Tempering Academics with Personal Stories

Tue, 11/25/2014 - 3:19pm

The academic conference hosted by USC Shoah Foundation last week was an excellent opportunity for me to hear the personal stories of survivors alongside academic analysis of modern-day events and future challenges. I attended the keynote panel discussion and the final discussion on the future of testimony and genocide study.

The keynote panel, a discussion hosted by the Institute’s Executive Director Stephen D. Smith brought together the governmental expertise of Minister of Parliament Viviane Teitelbaum of Brussels and the reporting and public outreach experience of documentary filmmaker Carla Garapedian for key insights, but the true fire and passion in the evening came from survivors Celina Biniaz and Yannick Tona.
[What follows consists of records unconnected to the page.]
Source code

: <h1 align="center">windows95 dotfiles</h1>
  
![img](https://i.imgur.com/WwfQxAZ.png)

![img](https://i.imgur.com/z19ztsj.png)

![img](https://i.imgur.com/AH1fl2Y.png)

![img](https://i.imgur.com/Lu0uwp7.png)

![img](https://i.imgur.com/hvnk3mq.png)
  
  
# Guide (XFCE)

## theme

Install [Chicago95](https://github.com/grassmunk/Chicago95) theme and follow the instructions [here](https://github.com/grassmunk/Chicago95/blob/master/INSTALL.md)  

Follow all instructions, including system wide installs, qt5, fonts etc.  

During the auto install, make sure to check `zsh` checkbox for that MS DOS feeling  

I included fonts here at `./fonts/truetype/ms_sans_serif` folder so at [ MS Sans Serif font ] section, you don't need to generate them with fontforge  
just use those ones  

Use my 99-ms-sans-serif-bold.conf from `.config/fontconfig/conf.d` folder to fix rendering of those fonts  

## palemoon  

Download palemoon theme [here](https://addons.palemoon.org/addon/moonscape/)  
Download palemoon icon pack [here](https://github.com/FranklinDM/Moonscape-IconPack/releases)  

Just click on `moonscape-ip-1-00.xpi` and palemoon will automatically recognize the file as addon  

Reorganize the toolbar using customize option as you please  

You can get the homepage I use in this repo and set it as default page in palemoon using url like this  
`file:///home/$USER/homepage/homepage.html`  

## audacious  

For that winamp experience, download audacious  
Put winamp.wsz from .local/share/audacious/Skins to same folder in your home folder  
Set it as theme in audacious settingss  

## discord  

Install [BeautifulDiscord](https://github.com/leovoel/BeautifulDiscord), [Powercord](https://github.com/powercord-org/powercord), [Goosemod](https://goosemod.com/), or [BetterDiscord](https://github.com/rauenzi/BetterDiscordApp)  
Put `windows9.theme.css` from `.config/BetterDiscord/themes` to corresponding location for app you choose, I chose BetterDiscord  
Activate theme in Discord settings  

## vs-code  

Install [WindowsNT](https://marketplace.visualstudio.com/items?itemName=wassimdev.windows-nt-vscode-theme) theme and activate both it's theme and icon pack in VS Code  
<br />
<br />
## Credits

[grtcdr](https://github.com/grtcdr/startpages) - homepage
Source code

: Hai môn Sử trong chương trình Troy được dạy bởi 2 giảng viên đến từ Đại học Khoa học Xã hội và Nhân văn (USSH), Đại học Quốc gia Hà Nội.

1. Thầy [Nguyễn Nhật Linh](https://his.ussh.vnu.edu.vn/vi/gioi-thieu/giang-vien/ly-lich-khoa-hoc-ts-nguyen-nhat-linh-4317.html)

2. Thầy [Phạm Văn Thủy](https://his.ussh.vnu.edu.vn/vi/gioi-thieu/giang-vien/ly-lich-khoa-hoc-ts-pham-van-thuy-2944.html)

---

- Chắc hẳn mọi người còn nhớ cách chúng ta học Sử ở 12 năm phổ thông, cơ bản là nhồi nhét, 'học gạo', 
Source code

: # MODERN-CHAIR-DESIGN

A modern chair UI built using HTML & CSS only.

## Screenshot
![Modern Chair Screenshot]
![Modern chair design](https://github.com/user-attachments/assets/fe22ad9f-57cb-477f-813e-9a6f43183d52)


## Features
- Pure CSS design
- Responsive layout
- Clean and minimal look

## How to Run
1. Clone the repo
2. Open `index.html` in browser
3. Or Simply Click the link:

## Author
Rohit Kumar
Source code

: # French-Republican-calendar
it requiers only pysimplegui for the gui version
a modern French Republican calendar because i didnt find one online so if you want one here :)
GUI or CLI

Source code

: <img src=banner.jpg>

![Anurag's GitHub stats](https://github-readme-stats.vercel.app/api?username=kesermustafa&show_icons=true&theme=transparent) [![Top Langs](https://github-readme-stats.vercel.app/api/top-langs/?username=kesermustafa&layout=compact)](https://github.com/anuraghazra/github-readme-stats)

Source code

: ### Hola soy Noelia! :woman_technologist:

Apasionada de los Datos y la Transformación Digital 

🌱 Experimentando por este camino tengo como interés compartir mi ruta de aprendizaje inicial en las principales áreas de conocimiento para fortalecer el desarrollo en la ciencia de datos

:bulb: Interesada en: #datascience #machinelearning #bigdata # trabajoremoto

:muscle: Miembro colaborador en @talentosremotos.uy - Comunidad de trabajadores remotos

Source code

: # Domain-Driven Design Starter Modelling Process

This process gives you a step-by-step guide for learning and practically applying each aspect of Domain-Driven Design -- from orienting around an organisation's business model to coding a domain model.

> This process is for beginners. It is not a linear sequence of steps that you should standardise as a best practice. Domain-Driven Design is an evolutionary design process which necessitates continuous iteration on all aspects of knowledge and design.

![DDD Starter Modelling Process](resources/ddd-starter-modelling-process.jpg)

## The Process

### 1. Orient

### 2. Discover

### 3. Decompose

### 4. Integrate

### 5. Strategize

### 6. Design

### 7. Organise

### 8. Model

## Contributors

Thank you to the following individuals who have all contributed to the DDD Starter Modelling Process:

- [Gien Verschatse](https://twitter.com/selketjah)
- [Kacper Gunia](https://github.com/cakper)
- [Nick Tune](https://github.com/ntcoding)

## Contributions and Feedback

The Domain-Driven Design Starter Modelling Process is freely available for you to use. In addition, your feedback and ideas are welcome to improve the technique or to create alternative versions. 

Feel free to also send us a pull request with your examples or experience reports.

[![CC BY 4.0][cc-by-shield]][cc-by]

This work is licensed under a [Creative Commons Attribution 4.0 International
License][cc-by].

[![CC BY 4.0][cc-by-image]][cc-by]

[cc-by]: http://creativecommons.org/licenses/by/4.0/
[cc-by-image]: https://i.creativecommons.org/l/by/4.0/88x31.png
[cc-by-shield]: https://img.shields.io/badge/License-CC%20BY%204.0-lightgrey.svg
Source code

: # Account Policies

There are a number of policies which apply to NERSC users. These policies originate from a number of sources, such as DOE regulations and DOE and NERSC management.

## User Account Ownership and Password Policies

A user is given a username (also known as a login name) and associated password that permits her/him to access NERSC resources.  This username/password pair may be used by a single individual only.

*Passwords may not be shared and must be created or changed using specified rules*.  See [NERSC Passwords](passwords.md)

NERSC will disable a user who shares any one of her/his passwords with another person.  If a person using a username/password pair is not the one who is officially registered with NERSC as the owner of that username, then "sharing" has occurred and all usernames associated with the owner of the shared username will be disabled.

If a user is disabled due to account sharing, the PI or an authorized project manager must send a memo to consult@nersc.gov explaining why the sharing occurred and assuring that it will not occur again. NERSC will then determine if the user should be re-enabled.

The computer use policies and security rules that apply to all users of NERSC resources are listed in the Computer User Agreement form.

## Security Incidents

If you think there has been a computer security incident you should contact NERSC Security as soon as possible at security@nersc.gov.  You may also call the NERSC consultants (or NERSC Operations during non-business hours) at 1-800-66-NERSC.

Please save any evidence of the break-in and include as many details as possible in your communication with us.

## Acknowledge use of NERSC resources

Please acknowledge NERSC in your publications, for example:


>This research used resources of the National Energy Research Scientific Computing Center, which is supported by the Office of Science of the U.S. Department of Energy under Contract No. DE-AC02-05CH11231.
Biniaz, who survived the Holocaust, and Tona, who survived the Rwandan Genocide Against the Tutsi, brought personal experience into the discussion. Both told stories of their time as children escaping genocidal killers. Normally, I prefer a more academic and analytical framework to the discussions I host on Platforum, because I find that personal experiences tend not to add much to a conversation.

Not true with this panel. Biniaz and Tona made me think back to the work at the Institute, as well as work in the international community advocating human rights.

One of fundamental debates in any international relations situation is national interest versus human rights. During the Genocide Against the Tutsi in Rwanda, for example, American national interests of not putting our soldiers in harms way to stop the violence won out over the human interest of saving lives. American policymakers thought the risk of deploying peacekeepers was too great, and that there would be no reward for saving the people of Rwanda because America had no national interests in the country.

Frankly, that’s a callous way to look at these conflicts. While cost-benefit analyses work well for most questions of national and international policy, they utterly fail when it comes to genocide. How can you put a price on human life, especially human life snuffed out as part of a plan to exterminate an entire people?

Biniaz and Tona put a human face on the violence and tragedy. Together, they gave new perspective and lent urgency to the mission of stopping violent hatred. They spoke to the human element of our work.

It’s good to temper academic dissertations or political calculations in these discussions and return to the core of our mission.

Dan Morgan-Russell
Dan Morgan-Russell is a junior studying International Relations Global Economy at USC. He is an intern with the Executive Office of USC Shoah Foundation, where he contributes to the mission of stopping conflict through education and sharing testimony. Dan also works as the executive producer of Platforum on Trojan Vision, a nightly news and analysis talk show.